George Bellows: "Aunt Fanny," oil on canvas, 1920
Finally, I need to mention George Bellows' tender portrait of his aunt. Many are more familiar with his boxing pictures, but Bellows painted portraits, cityscapes, and landscapes too. Among his masculine and brawny works, this portrait "Aunt Fanny," seems a bit out of character. Bellows was clearly a great painter, though, whatever the motif, and this portrait is a great example. In the sitter's face, expression, and hands, he rivals Hals, in my opinion. It is also a truly insightful rendering of old age, and simply a wondeful painting. 

The museum, though small, is a real gem. The Art Center has a wide-ranging collection of  other, mostly 20th century artists (including Iowa native Grant Wood), as well as the usual suspects in contemporary art museums large and small: Picasso, Oldenburg, Rothko, Motherwell, Roy Lichtenstein, and George Segal among others. The majority of the works held by the Art Center are top-notch, but of course there is the occasional clinker and oddball. For example, the museum has a Goya and a rather drab Monet, two rather unusual paintings to find among the modernists and contemporaries.The museum has an extensive collection of prints, many of which are on display from time to time, as well as a number of sculptures at the museum itself. (Also in the sculpture park downtown, which will have to be the subject of another post some day.) And as is the case in most museums, the Art Center often hosts interesting traveling exhibitions or interesting museum-curated shows

If you're in central Iowa and have a couple of hours, the Des Moines Art Center is a great way to spend them. And it's free.

Sunday, March 6, 2016

The Dali

Not long ago we traveled to the Tampa area to visit family and I had the chance to see the Salvador Dali Museum again. The Dali, as it is now named, came to St. Petersburg as the gift of a couple who collected the artists work for decades, amassing the largest collection of his work outside Spain.
The Dali, St. Petersburg, Florida
The collection came to Florida in 1982, the gift of Reynolds and Eleanor Morse, who had been collecting the artist's works since the 1940s. The museum was originally opened by the Morses in Beechwood, Ohio, but within a decade they decided to move the collection to larger space. After searching, they found a disused marine warehouse in St. Petersburg, on the waterfront. Over the years I had visited that museum building, several times, often wondering that the paintings and other works were being held on the ground floor, literally only a few feet above the Tampa Bay water level.
Happily, the new building, which opened in 2011 houses the collection well above any potential flood surge.

The more secure museum opened in early 2011 and cost upwards of $30 million. Unlike the old structure, which I remember as a big, green box, this structure features a large glass skylight and wall of thick glass. The entryway is 75 feet tall and encompasses a spiral staircase of concrete that seems to reach for the sky from the inside. The concrete walls also very thick, to resist hurricane-force winds. Besides being more secure, this iteration of the museum is larger and allows both exhibitions of various works by Salvador Dali but also traveling exhibitions.

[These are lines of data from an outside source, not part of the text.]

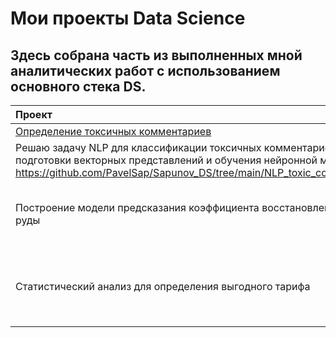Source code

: # Мои проекты Data Science

## Здесь собрана часть из выполненных мной аналитических работ с использованием основного стека DS.

| Проект | Описание | Инструменты |
| :-------------------- | :--------------------- |:---------------------------:|
| [Определение токсичных комментариев](https://github.com/PavelSap/Sapunov_DS/tree/main/NLP_toxic_comments_project) |
| Решаю задачу NLP для классификации токсичных комментариев путем подготовки векторных представлений и обучения нейронной модели. https://github.com/PavelSap/Sapunov_DS/tree/main/NLP_toxic_comments_project | Catboost, BERT, nltk, spaCy, tf-idf |
| Построение модели предсказания коэффициента восстановления золота из руды| Для золотодобывающей компании требуется обучить модель, которая позволяла бы прогнозировать, насколько открываемое предприятие будет эффективно, с помощью исследовательского анализа данных и машинного обучения цель была достигнута. https://github.com/PavelSap/Sapunov_DS/tree/main/gold_recovery_project | Python, Scikit-learn, Pandas, NumPy, Matplotlib|
| Статистический анализ для определения выгодного тарифа | Для телеком-компании требуется узнать, какой из тарифов для пользователей является оптимальным для увеличения прибыли, были проверены статистические гипотезы о выручке для разных категорий клиентов. https://github.com/PavelSap/Sapunov_DS/tree/main/stats_tariffs_project | Проверка гипотез, статистический анализ, Python, SciPy, Pandas, NumPy |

The permanent collection of the museum comprises hundred of works on paper--drawings, etching, etc.--as well as about a hundred original paintings by Dali. Perhaps his most famous work, which introduced his melting watches, is"The Persistence of Memory" (1931) which alas is not in this collection but in the Museum of Modern Art in New York. The museum does own a small later work that's an echo of it titled "The Disintegration of the Persistence of Memory," painted a couple decades later. This little painting contains not only his signature watches but an arrangement of solids hovering over a plain very like that in the earlier painting. But now there are bullets, dead fish, and fragmentation of some of the objects, Dali's reaction to the reality of the atomic bomb, world war, and its inhumanity.
"The Disintegration of the Persistence of Memory," 1954

Several of the works in The Dali do echo that very famous work. Further, several of the painter's enormous later works that were influenced (according to Dali) by mathematics and nuclear physics are here. These are heroic in size--the figures themselves lifesize or bigger. His "Hallucinogenic Toreador" and "Portrait of My Dead Brother" are two of my particular favorites.

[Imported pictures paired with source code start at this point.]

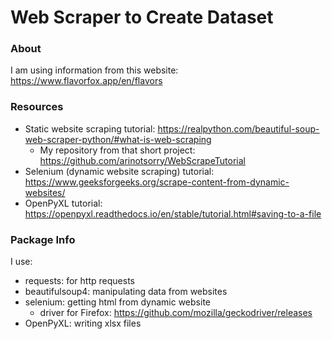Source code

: # Web Scraper to Create Dataset

### About
I am using information from this website: https://www.flavorfox.app/en/flavors

### Resources
- Static website scraping tutorial: https://realpython.com/beautiful-soup-web-scraper-python/#what-is-web-scraping
  - My repository from that short project: https://github.com/arinotsorry/WebScrapeTutorial
- Selenium (dynamic website scraping) tutorial: https://www.geeksforgeeks.org/scrape-content-from-dynamic-websites/
- OpenPyXL tutorial: https://openpyxl.readthedocs.io/en/stable/tutorial.html#saving-to-a-file

### Package Info
I use:
- requests: for http requests
- beautifulsoup4: manipulating data from websites
- selenium: getting html from dynamic website
  - driver for Firefox: https://github.com/mozilla/geckodriver/releases
- OpenPyXL: writing xlsx files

Although he left the surrealist group and movement around the time of World War II, he continued to paint images with surreal content, like "Nature morte vivante,"or Still Life Moving Fast, a deliciously paradoxical title. Everything in the painting seems to have been thrown into Brownian motion, water flying upward out of a floating or falling decanter, a butcher knife floating above the table, fruit flying in from the uppe right corner. And importantly, Dali's technical virtuosity is on  luminous display.
"Nature mort vivante (Still Life Moving Fast)" 1956

It was his flawless draftsmanship and technical chops that got Dali noticed in the first place, and his skills only improved with age. One of Dali's favorite things was
"The Hallucinogenic Toreador" 1970
painting hidden images and puzzles, so his "Hallucinogenic Toreador" (which is huge at about 13x10 feet) at first seems something of a mish-mash of various symbols and images that Dali painted for much of his career. There are two recognizable Venus de Milo images and at least four distorted echoing figures, plus flies, his wife Gala, and a dying bull. But it takes a bit of time until you actually see the toreador, who nose is formed by the left breast of the central Venus, his right eye is suggested by her head, and his tie forms her green drape. There is a squadron of flies over the venus figures in a kind of arcd of light that forms the bullfighter's hat. And so on. This one is one of my favorites. Like many of his works, you might think that this man was at worst insane and a best a provocateur. Actually though, Dali was both.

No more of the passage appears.